- WHAT IS REQUIRED:
Find the line that contains "classification_upper_length_4 | OOBB |", then repeat it and each line after it to the end of the records, exactly.

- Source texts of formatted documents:
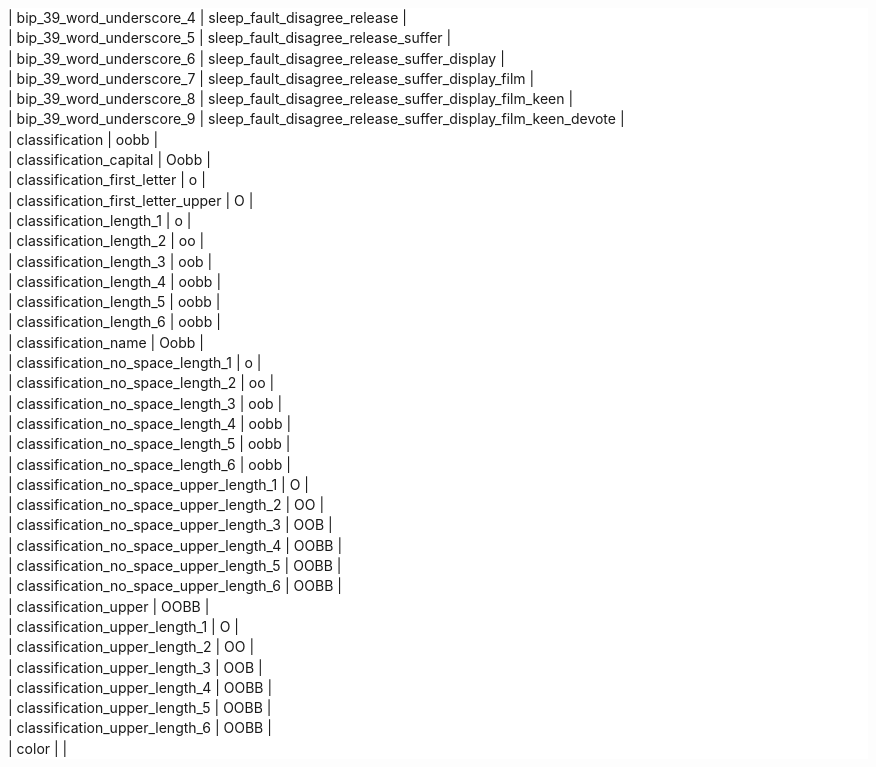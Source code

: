 | bip_39_word_underscore_4 | sleep_fault_disagree_release |  
| bip_39_word_underscore_5 | sleep_fault_disagree_release_suffer |  
| bip_39_word_underscore_6 | sleep_fault_disagree_release_suffer_display |  
| bip_39_word_underscore_7 | sleep_fault_disagree_release_suffer_display_film |  
| bip_39_word_underscore_8 | sleep_fault_disagree_release_suffer_display_film_keen |  
| bip_39_word_underscore_9 | sleep_fault_disagree_release_suffer_display_film_keen_devote |  
| classification | oobb |  
| classification_capital | Oobb |  
| classification_first_letter | o |  
| classification_first_letter_upper | O |  
| classification_length_1 | o |  
| classification_length_2 | oo |  
| classification_length_3 | oob |  
| classification_length_4 | oobb |  
| classification_length_5 | oobb |  
| classification_length_6 | oobb |  
| classification_name | Oobb |  
| classification_no_space_length_1 | o |  
| classification_no_space_length_2 | oo |  
| classification_no_space_length_3 | oob |  
| classification_no_space_length_4 | oobb |  
| classification_no_space_length_5 | oobb |  
| classification_no_space_length_6 | oobb |  
| classification_no_space_upper_length_1 | O |  
| classification_no_space_upper_length_2 | OO |  
| classification_no_space_upper_length_3 | OOB |  
| classification_no_space_upper_length_4 | OOBB |  
| classification_no_space_upper_length_5 | OOBB |  
| classification_no_space_upper_length_6 | OOBB |  
| classification_upper | OOBB |  
| classification_upper_length_1 | O |  
| classification_upper_length_2 | OO |  
| classification_upper_length_3 | OOB |  
| classification_upper_length_4 | OOBB |  
| classification_upper_length_5 | OOBB |  
| classification_upper_length_6 | OOBB |  
| color |  |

- SOLUTION TO THIS EXERCISE:
| classification_upper_length_4 | OOBB |  
| classification_upper_length_5 | OOBB |  
| classification_upper_length_6 | OOBB |  
| color |  |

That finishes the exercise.